The thing I enjoyed most about ParaNorman is that it is actually representative of a great horror story. I love horror for its occassional campier qualities and for the potential of getting creeped out (I like to be scared by a movie) but horror really works for me when it is actually representative of something about us as people. ParaNorman, on the surface, may be about a young kid who has to stop a witch’s curse but what it’s really about is the pain of being alone and of being outcast by people. It shows two viewpoints of this, with the witch in the story taking that pain and loneliness and amplifying it to a point where she feels she must make everyone else feel the way she does. With Norman, it’s painful to him and he internalizes it but doesn’t make others feel the same as he realizes that everyone, no matter the situation, has their own emotional pains they are dealing with and that we should help each other deal with these things. I was kind of blown away that the film was sending a message to kids that we all, at one time or another, will feel outcast and alone and that if you have those feelings, it may seem that they isolate you, but you’re really not alone. There is always someone out there that will understand how you feel and that if you see someone suffering, help them.
Another thing I enjoyed is that ParaNorman isn’t afraid to be dark. It’s never outright scary, though I’m an adult, so it may be moreso for some kids. It has some pretty great horror atmosphere and consists of shot compositions that enhance the darker atmosphere of the film. However, it tosses in a lot of comedy to alleviate some of the darker aspects of the film. It’s horror for kids and I’m all for that. In fact, I wish there was more horror for kids. Like Norman, I grew up with a love of the macabre and at times felt misunderstood just because I enjoyed horror (R.L. Stine’s Goosebumps and Alvin Schwartz’s Scary Stories To Tell In The Dark rocked my childhood). I think it was thought that if I liked horror stories so young that I was going to turn out to be disturbed or something which is mirrored in ParaNorman with the relationship between Norman and his father, something I certainly related to. Having an interest in horror never felt weird to me, it was just a matter of taste. I’d like to see more horror family fare so that the kids that are interested in it have something to enjoy.

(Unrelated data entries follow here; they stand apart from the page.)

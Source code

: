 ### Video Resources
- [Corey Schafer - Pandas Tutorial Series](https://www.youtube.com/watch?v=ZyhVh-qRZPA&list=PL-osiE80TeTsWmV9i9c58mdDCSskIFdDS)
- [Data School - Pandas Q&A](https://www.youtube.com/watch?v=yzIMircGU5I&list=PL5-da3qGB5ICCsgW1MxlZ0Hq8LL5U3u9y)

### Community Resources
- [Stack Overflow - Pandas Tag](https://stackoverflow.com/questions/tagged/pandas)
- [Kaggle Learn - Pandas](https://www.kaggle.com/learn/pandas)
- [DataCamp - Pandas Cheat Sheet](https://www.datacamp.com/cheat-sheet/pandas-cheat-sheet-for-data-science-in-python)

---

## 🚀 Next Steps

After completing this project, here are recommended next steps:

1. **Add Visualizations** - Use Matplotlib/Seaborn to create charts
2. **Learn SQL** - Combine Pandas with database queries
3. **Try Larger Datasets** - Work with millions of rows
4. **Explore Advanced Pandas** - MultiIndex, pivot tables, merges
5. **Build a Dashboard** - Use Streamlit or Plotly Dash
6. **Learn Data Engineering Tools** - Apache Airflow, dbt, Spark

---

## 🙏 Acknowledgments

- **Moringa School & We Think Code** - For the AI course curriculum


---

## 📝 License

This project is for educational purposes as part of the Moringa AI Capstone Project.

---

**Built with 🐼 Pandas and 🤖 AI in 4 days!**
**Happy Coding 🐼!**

The message of ParaNorman and the horror aesthetic really solidified my appreciation for the film. There is probably a lot more that I could talk about but I’m in a bit of a time crunch at the moment and I wanted to get something up about the movie. So go see ParaNorman if you haven’t done so already. You’ll see some really awesome opening credits, great stop-motion animation and a story worthy of your time. And you’ll laugh. And there are zombies.